4 Responses to "9 Months without Jud"

  1. 33867 says:

    Hello Christina and Drake,

    I have been following your story since October of 2007. I have felt so compelled to keep a close watch on your situation and have prayed for Jud’s recovery and now for your family’s journey without precious Jud here to accompany you. I have a son, just two weeks older than Jud. I have seen him change and grow these last few months and think of Jud. He asks me to play with him when I am extremely busy and Jud pops to my mind and I drop it all and play. I think of Jud in the special little moments I share with Dillon and immediately pray for you, Drake and Jessie. Jud has impacted me as a person and parent and I never take one day for granted with our Dillie-Doo. I am in awe of you and your determination to make Jud’s passing an avenue for hope and change for so many other families suffering from similar situations. I applaude you and will continue to pray for this new journey you are on and where it will take you. Praise God for your faith, it is inspiring to me and all who know you.

  2. 34530 says:

    Christina,

    Through a wonderful little site called Facebook, I reconnected with a UCLA swimming friend, who, it turns out, is married to your brother’s college roommate. I shared a thumbnail sketch Jud’s life and urged her to read it for herself on this website. She was blown away. She and her family are fellow followers (that’s kinda’ fun to say!) of Christ, and they have a renewed spirit of gratitude due to your blogging and updates.

    I share this with you b/c I know that you and Drake desire most deeply for God to be glorified throughout this difficult journey. He is indeed glorified. The entire Levasheff family has touched countless hearts and lives across the world, including my own. I continue to be inspired by your candor and honesty. You are in my prayers on a continual basis–thoughts of you and Jud seems to randomly pop into my mind throughout the day. But I know they are not random–God has planted them there for reasons only He knows. Maybe it’s b/c Maggie and Jud were born only weeks apart, and things that I do with Maggie are also things that you should be doing with Jud…it breaks my heart to know that you aren’t doing them… And so I will continue to pray for you as God leads me to.

    Your sister in Christ,
    Kristy

  3. Julia says:

    I have been following your family and your story for several months now. I have held your family up in my prayers, cried many tears as I have read your blogs, and I have re-evaluated my own family life. Your little Judson has transformed the way I view life and has helped me to appreciate each moment I have with my 4 children.

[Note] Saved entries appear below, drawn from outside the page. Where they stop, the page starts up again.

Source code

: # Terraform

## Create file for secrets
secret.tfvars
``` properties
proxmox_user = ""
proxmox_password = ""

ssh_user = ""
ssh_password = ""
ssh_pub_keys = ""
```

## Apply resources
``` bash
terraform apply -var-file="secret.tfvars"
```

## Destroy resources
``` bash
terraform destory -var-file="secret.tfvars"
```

    I am sure there are hundreds if not thousands of people praying for you. It would be interesting to get a poll at a given time to see how many people are following you on a regular basis. That might help you through your journey knowing that there are hundreds of people you don’t even know…that love and care about you.

    I don’t even remember how I found you, but I am so grateful that the Lord led your family into my our lives. Thank you for sharing your story.

  4. Laurel says:

    Tonight I happened upon this loving memorial. My husband and I watched your videos together. Near the end, I felt him shudder against my shoulder, my husband, a strong military man, was crying.

    You see we have our own little blessing, a 9 month old little boy, and there was something in Jud’s laugh, in his eyes, that reminded us of our little one. We went upstairs early to take our sleeping child out of his bed and bring him into ours, to kiss him and hold him. My husband cried for your little boy, and believe me when I say he is just not a man who cries. He cried for ours too, he was afraid for our son, I told him that we do what we can, but it’s up to God. We have to believe, we have to have faith in God’s plan.

    Thank you for sharing Judson with all of us, for sharing your blessing from God with the world. In his eyes I see mysteries, in his eyes I see a kind soul, an old soul, there is a deep love in his eyes. The type of love between a child and a parent, one that is as vast as the universe. I could see peace, and the comfort he very clearly felt while having you near him.

    Thank you, for letting Jud live on through your memories, and for spreading the word of the lord. You are truly an inspiration!